→ Problem to work on
Reproduce the data below verbatim from the line containing "Upload a PDF using the uploader widget." through its final line, and produce nothing more.
(Exercise input)
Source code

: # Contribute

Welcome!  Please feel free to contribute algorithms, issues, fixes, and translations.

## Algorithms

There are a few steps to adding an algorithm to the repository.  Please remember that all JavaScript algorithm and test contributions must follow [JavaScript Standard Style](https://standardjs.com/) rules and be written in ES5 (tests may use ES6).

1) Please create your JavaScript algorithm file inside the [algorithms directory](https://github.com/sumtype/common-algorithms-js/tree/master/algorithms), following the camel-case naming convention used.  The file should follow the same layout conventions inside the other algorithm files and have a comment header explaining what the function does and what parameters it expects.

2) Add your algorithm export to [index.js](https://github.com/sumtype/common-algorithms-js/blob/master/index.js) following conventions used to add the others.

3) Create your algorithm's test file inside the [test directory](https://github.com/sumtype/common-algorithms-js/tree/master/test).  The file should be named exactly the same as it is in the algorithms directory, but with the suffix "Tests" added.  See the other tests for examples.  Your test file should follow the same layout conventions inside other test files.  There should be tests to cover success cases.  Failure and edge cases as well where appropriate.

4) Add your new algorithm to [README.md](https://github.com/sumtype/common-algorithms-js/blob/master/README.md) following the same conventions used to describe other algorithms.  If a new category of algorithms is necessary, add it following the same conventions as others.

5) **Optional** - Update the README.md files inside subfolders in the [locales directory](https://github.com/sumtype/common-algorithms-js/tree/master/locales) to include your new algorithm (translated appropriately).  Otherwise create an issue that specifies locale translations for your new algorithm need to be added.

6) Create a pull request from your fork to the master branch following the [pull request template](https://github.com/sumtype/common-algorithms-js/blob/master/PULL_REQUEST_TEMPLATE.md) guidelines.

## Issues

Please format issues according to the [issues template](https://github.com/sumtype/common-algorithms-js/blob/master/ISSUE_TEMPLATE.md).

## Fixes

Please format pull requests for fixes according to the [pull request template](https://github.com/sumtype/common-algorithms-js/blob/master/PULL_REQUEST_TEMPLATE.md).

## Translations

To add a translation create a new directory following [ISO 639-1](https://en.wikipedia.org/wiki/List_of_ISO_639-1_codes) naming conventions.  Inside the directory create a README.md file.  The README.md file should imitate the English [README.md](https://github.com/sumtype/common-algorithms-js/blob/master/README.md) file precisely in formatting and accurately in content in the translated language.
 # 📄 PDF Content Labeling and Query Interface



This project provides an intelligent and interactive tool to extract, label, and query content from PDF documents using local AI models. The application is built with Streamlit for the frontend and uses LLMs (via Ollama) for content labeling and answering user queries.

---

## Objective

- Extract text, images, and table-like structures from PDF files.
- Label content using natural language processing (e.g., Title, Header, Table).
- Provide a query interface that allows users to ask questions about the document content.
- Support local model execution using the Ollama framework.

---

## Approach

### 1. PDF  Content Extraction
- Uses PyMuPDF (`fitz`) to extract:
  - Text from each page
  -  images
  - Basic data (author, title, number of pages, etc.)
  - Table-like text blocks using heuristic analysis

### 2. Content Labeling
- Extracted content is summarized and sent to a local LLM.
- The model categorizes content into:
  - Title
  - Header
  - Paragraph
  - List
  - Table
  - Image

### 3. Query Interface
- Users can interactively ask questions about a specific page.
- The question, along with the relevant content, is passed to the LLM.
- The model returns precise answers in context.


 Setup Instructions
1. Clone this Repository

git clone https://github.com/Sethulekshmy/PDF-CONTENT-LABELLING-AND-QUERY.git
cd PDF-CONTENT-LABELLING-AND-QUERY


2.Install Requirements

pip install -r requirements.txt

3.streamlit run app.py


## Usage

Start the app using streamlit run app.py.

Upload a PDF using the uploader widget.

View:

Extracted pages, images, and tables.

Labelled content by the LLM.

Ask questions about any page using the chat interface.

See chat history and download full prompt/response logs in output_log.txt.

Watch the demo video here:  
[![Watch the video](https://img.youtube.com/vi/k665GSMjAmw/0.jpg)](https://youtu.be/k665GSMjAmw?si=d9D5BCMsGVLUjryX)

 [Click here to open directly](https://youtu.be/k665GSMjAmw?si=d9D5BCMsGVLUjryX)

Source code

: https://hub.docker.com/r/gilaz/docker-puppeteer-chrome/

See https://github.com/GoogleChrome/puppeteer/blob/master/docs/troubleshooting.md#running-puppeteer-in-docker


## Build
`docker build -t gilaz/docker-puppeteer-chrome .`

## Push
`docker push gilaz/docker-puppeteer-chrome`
(End Exercise input)
→ Result for this task
Upload a PDF using the uploader widget.

View:

Extracted pages, images, and tables.

Labelled content by the LLM.

Ask questions about any page using the chat interface.

See chat history and download full prompt/response logs in output_log.txt.

Watch the demo video here:  
[![Watch the video](https://img.youtube.com/vi/k665GSMjAmw/0.jpg)](https://youtu.be/k665GSMjAmw?si=d9D5BCMsGVLUjryX)

 [Click here to open directly](https://youtu.be/k665GSMjAmw?si=d9D5BCMsGVLUjryX)

Source code

: https://hub.docker.com/r/gilaz/docker-puppeteer-chrome/

See https://github.com/GoogleChrome/puppeteer/blob/master/docs/troubleshooting.md#running-puppeteer-in-docker


## Build
`docker build -t gilaz/docker-puppeteer-chrome .`

## Push
`docker push gilaz/docker-puppeteer-chrome`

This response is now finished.